Chapter 9.6

Object Storage, Data Lakes & the Capacity Tier

Object storage is the gravitational floor of the AI data center — the one tier that holds the whole corpus, every checkpoint lineage, and every shipped model — and the decision that determines its cost is not which vendor you pick but whether you treat it as a cheap archive or a first-class, flash-fronted serving layer that the GPUs actually read from.

GOODPUTPOWER-BOUND

What you'll decide here

Whether your capacity tier is on-prem object, cloud object, or a hybrid — and therefore who owns the egress bill, the durability SLA, and the 2–7 year data-gravity lock-in that follows the petabytes once they land.
Whether the bucket is HDD-backed nearline (cheap per TB, slow, dense-but-cold) or flash-fronted / all-QLC (10x throughput, single-digit-ms, the price premium that buys GPU goodput) — the fork that decides whether object storage feeds training directly or only stages it.
Which lakehouse table format (Iceberg, Delta, Hudi) governs the data lake, given that the ecosystem has converged on Iceberg as the interop standard and the wrong bet strands your catalog and multi-engine access.
The durability and protection scheme — replication vs erasure coding, single-AZ vs multi-AZ, and the immutability/object-lock posture — because the same eleven-nines number can be bought three ways at three very different costs.
Whether object is also your inference cold tier and model-distribution backbone — because if it is, its read latency and fan-out throughput stop being archive concerns and become cold-start and time-to-first-token concerns.

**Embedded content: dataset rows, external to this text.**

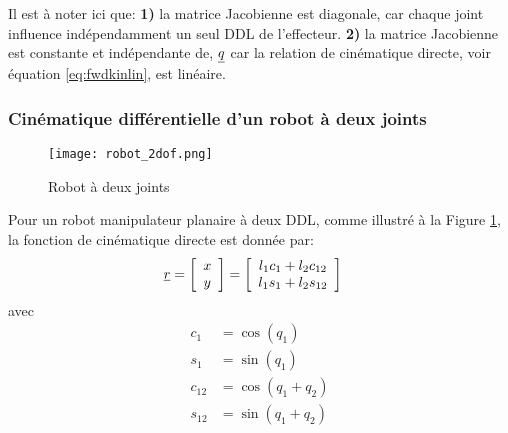 Il est à noter ici que: \textbf{1)} la matrice Jacobienne est diagonale, car chaque joint influence indépendamment un seul DDL de l'effecteur. \textbf{2)} la matrice Jacobienne est constante et indépendante de, $\underline{q}$ car la relation de cinématique directe, voir équation \eqref{eq:fwdkinlin}, est linéaire.


\subsubsection{Cinématique différentielle d'un robot à deux joints}
\label{sec:kindiff_2dof}

\begin{figure}[H]
	\centering
	\texttt{[image: robot\_2dof.png]}
	\caption{Robot à deux joints}
	\label{fig:robot_2dof}
\end{figure}

Pour un robot manipulateur planaire à deux DDL, comme illustré à la Figure \ref{fig:robot_2dof}, la fonction de cinématique directe est donnée par:
\begin{align}
	\underline{r} &= \left[ \begin{array}{c} x \\ y  \end{array} \right]  = \left[ \begin{array}{c}
																				 l_1 c_1 + l_2 c_{12} \\
																				 l_1 s_1 + l_2 s_{12}
	\end{array} \right]
	\label{eq:kinfwd2dof}
\end{align}
avec
\begin{align}
	c_1    &= \cos( q_1 ) \\
	s_1    &= \sin( q_1 ) \\
	c_{12} &= \cos( q_1 + q_2 ) \\
	s_{12} &= \sin( q_1 + q_2 )
\end{align}

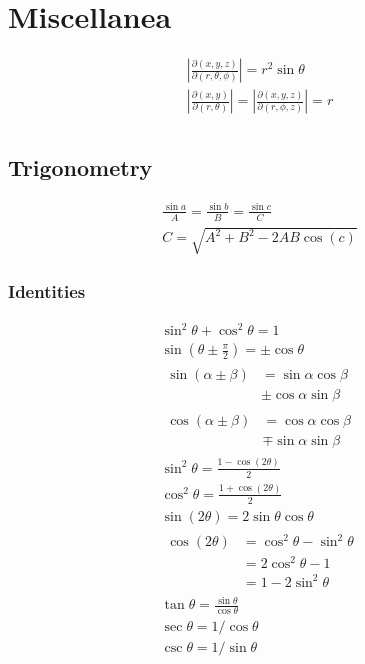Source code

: \documentclass[tbtags]{cheatsheet}
\begin{document}
	\section{Miscellanea}	
		\begin{gather*}
			\left|\frac{\partial(x,y,z)}{\partial(r,\theta,\phi)}\right| = r^2 \sin \theta \\
			\left| \frac{\partial(x,y)}{\partial(r,\theta)} \right| = \left| \frac{\partial(x,y,z)}{\partial(r,\phi,z)} \right| = r\\
		\end{gather*}
	\subsection{Trigonometry}
		\begin{gather*}
			\frac{\sin a}{A} = \frac{\sin b}{B} = \frac{\sin c}{C}	\tag{law of sines}\\
			C = \sqrt{A^2 + B^2 - 2AB\cos(c)}	\tag{law of cosines}
		\end{gather*}

		\subsubsection{Identities}
			\begin{gather*}
				\sin^2\theta + \cos^2\theta = 1\\
				\sin(\theta \pm \frac{\pi}{2}) = \pm\cos\theta\\
				\begin{split}
					\sin(\alpha \pm \beta) &= \sin\alpha\cos\beta\\
					 &\pm \cos\alpha\sin\beta
				\end{split}\\
				\begin{split}
					\cos(\alpha \pm \beta) &= \cos\alpha\cos\beta \\
					&\mp \sin\alpha\sin\beta
				\end{split}\\
				\sin^2 \theta = \frac{1-\cos(2\theta)}{2}\\
				\cos^2 \theta = \frac{1+\cos(2\theta)}{2}\\
				\sin(2\theta) = 2\sin\theta\cos\theta\\
				\begin{split}
					\cos(2\theta) &= \cos^2\theta - \sin^2\theta\\
					&= 2\cos^2\theta - 1\\
					&= 1 - 2\sin^2\theta
				\end{split}\\
				\tan\theta = \frac{\sin\theta}{\cos\theta}\\
				\sec\theta = 1/\cos\theta\\
				\csc\theta = 1/\sin\theta
			\end{gather*}
\end{document}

Every tier above this one — node-local NVMe scratch, the parallel file system, the checkpoint store — is sized to a working set. Object storage is sized to everything. It is the only layer in the building that holds the full training corpus, the complete checkpoint lineage across every run, the model registry, the eval artifacts, the inference logs, and the cold copies of weights waiting to be paged onto a GPU. Because it holds everything, it is the largest tier by capacity and usually the cheapest per terabyte — and that combination breeds a dangerous instinct: to treat it as a passive archive that sits behind the "real" storage and never touches the GPUs. In the 2026 AI data center that instinct is wrong, and acting on it is expensive.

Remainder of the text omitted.